Stichtag

07. Dezember 2005 - Vor 35 Jahren: Willy Brandt besucht Warschau

In Warschau ist der Morgen des 7. Dezember 1970 kalt und grau. Zwei Wachposten der polnischen Armee beziehen Position vor dem Mahnmal für die Toten des jüdischen Aufstands gegen SS und Wehrmacht im Warschauer Ghetto. Etwa 300 bis 400 Zuschauer warten auf das Erscheinen von Bundeskanzler Willy Brandt ( SPD), der kurz zuvor bereits einen Kranz am Grabmal des Unbekannten Soldaten niedergelegt hat. Als die Wagenkolonne vorfährt, hat sich bereits eine Gasse für den Kanzler und seine Begleiter aufgetan. Langsam geht Brandt die hundert Schritte an die Stufen des jüdischen Ehrenmals. Als zwei Träger den Kranz niedergelegt haben, ordnet der Kanzler die Schleife, richtet sich auf - und ist plötzlich für die weiter entfernt stehenden Zuschauer nicht mehr sichtbar: Er kniet. Das Bild geht um die Welt."Ich hatte nichts geplant", schreibt Brandt später in seinen Erinnerungen. Er habe das Gefühl gehabt, "die Besonderheit des Gedenkens am Ghetto-Monument zum Ausdruck bringen zu müssen." Im November 1940 hatten die Nazis das Warschauer Ghetto eingerichtet und auf engstem Raum 500.000 jüdische Menschen zusammengepfercht. Ab 1942 wurden die Ghettobewohner in das Vernichtungslager Treblinka abtransportiert. Zu Ostern 1943 begann der Kampf der jüdischen Widerstandgruppen. Kaum einer der Aufständischen überlebte. Das Ghetto wurde niedergebrannt. "Am Abgrund der deutschen Geschichte und unter der Last der Millionen Ermordeten tat ich, was Menschen tun, wenn die Sprache versagt."

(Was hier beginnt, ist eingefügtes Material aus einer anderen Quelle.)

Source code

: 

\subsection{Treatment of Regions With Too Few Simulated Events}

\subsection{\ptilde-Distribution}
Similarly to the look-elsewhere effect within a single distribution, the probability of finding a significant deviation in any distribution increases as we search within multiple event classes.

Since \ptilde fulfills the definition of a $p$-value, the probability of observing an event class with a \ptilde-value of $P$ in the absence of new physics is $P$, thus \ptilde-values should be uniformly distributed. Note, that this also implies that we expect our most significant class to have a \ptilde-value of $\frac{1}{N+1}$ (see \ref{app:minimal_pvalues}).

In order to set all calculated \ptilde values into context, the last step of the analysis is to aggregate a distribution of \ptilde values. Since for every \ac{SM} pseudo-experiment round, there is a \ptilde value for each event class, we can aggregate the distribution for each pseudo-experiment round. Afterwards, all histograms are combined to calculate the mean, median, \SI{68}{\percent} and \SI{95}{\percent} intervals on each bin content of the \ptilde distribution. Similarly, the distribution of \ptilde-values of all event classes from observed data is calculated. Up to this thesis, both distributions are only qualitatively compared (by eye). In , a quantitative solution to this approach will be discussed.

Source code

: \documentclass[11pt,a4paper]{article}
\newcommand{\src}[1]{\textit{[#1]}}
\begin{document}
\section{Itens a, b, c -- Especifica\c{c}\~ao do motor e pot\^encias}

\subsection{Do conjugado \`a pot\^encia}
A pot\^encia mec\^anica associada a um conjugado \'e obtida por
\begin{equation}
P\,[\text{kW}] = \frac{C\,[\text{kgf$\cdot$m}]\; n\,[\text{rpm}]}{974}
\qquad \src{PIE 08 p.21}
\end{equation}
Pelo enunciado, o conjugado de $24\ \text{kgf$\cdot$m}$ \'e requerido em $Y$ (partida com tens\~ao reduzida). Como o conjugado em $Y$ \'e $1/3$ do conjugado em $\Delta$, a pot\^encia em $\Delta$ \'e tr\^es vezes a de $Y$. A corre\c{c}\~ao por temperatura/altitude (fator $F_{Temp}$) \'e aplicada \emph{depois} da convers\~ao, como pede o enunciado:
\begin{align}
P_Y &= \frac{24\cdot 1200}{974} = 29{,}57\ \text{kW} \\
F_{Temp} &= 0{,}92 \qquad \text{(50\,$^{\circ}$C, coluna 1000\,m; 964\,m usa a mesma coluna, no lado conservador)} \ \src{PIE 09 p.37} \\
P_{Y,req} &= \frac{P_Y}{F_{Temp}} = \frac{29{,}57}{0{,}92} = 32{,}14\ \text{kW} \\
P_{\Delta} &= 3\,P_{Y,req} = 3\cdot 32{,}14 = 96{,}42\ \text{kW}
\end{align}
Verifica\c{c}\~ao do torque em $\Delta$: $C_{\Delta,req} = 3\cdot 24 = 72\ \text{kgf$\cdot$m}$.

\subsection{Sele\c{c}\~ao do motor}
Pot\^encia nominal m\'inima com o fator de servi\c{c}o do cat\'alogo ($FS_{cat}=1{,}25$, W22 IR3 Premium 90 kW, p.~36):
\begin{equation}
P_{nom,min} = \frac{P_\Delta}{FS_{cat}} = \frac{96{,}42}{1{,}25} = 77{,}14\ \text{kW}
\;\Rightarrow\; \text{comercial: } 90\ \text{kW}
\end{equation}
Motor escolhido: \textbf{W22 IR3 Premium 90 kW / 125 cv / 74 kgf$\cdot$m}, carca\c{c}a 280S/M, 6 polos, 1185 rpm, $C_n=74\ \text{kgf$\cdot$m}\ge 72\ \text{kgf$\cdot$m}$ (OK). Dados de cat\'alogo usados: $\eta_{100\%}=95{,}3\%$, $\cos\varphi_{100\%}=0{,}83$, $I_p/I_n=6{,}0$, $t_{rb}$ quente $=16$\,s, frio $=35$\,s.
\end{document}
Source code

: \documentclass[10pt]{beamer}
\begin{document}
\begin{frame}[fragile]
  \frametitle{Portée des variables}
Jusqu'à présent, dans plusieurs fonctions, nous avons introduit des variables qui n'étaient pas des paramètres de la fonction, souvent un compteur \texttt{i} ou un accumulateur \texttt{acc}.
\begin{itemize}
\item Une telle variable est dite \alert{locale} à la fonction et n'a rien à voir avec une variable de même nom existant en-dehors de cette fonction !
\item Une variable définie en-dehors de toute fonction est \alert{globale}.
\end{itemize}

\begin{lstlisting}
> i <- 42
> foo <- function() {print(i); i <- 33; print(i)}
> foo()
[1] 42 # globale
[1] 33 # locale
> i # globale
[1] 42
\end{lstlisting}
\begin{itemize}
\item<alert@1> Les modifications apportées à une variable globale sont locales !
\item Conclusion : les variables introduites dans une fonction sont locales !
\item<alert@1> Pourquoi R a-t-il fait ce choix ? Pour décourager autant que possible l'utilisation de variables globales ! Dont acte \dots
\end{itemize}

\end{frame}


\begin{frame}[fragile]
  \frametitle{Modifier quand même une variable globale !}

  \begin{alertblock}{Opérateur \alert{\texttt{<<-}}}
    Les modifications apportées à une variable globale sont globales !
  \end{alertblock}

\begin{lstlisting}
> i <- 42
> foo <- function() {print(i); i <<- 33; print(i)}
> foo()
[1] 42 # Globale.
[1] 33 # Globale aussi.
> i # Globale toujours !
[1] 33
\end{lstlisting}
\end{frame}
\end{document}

Am gleichen Tag unterzeichnet Brandt den Warschauer Vertrag über die Normalisierung der deutsch-polnischen Beziehungen. Er will damit "einen Schluss-Strich setzen unter Leiden und Opfer einer bösen Vergangenheit". Die Unterzeichnung ist der Höhepunkt von Brandts so genannter Ostpolitik: Die Bundesrepublik anerkennt faktisch Polens West-Grenze, die Oder-Neiße-Linie, und damit auch den Verlust der ehemals deutschen Ostgebiete wie Schlesien oder Pommern. Dies führt nach Brandts Rückkehr zu heftigen Angriffen der christdemokratischen Opposition und der deutschen Vertriebenenverbände. Ihm wird "Verzichtspolitik" vorgeworfen und er wird als "Vaterlandsverräter" beschimpft. Auf einer Demonstration wird skandiert: "Willy Brandt an die Wand, raus aus unserem Vaterland." Der Bundestag ratifiziert den Vertrag mit 248 Ja-Stimmen, 17 Gegenstimmen und 230 Enthaltungen erst eineinhalb Jahre später.